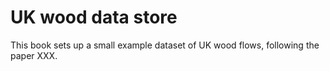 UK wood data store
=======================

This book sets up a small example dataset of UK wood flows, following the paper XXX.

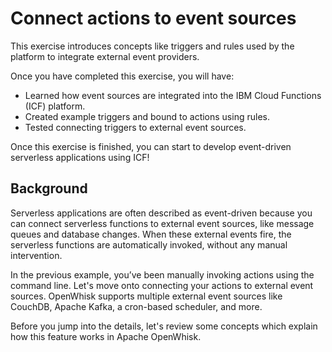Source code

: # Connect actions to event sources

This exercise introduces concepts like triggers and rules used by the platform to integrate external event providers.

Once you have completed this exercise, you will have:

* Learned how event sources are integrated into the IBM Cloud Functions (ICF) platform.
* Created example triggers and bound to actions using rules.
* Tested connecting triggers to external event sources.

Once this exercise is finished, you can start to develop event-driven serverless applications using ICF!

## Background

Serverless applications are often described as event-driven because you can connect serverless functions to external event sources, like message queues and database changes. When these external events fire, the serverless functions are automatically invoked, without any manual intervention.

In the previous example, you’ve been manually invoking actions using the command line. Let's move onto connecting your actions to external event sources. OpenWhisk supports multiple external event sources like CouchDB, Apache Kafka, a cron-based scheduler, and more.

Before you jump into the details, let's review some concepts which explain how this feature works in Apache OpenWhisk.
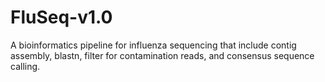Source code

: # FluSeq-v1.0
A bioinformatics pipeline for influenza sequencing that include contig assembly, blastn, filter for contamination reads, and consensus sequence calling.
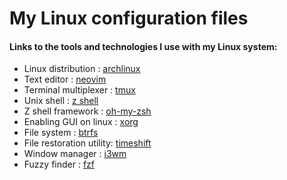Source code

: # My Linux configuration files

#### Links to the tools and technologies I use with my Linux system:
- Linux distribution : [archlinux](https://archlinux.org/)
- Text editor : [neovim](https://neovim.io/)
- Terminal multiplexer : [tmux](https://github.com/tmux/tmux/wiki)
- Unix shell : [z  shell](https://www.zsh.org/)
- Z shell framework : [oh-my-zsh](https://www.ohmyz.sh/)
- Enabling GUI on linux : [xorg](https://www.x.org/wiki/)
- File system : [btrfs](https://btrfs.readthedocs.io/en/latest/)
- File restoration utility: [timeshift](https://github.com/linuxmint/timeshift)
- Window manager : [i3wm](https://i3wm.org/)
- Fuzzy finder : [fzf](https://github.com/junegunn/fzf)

### Activity
Quote each line of the listing exactly, but leave the pictures out.

### Answer to this task
 UK wood data store
=======================

This book sets up a small example dataset of UK wood flows, following the paper XXX.

Source code

: # Connect actions to event sources

This exercise introduces concepts like triggers and rules used by the platform to integrate external event providers.

Once you have completed this exercise, you will have:

* Learned how event sources are integrated into the IBM Cloud Functions (ICF) platform.
* Created example triggers and bound to actions using rules.
* Tested connecting triggers to external event sources.

Once this exercise is finished, you can start to develop event-driven serverless applications using ICF!

## Background

Serverless applications are often described as event-driven because you can connect serverless functions to external event sources, like message queues and database changes. When these external events fire, the serverless functions are automatically invoked, without any manual intervention.

In the previous example, you’ve been manually invoking actions using the command line. Let's move onto connecting your actions to external event sources. OpenWhisk supports multiple external event sources like CouchDB, Apache Kafka, a cron-based scheduler, and more.

Before you jump into the details, let's review some concepts which explain how this feature works in Apache OpenWhisk.
Source code

: # FluSeq-v1.0
A bioinformatics pipeline for influenza sequencing that include contig assembly, blastn, filter for contamination reads, and consensus sequence calling.
Source code

: # My Linux configuration files

#### Links to the tools and technologies I use with my Linux system:
- Linux distribution : [archlinux](https://archlinux.org/)
- Text editor : [neovim](https://neovim.io/)
- Terminal multiplexer : [tmux](https://github.com/tmux/tmux/wiki)
- Unix shell : [z  shell](https://www.zsh.org/)
- Z shell framework : [oh-my-zsh](https://www.ohmyz.sh/)
- Enabling GUI on linux : [xorg](https://www.x.org/wiki/)
- File system : [btrfs](https://btrfs.readthedocs.io/en/latest/)
- File restoration utility: [timeshift](https://github.com/linuxmint/timeshift)
- Window manager : [i3wm](https://i3wm.org/)
- Fuzzy finder : [fzf](https://github.com/junegunn/fzf)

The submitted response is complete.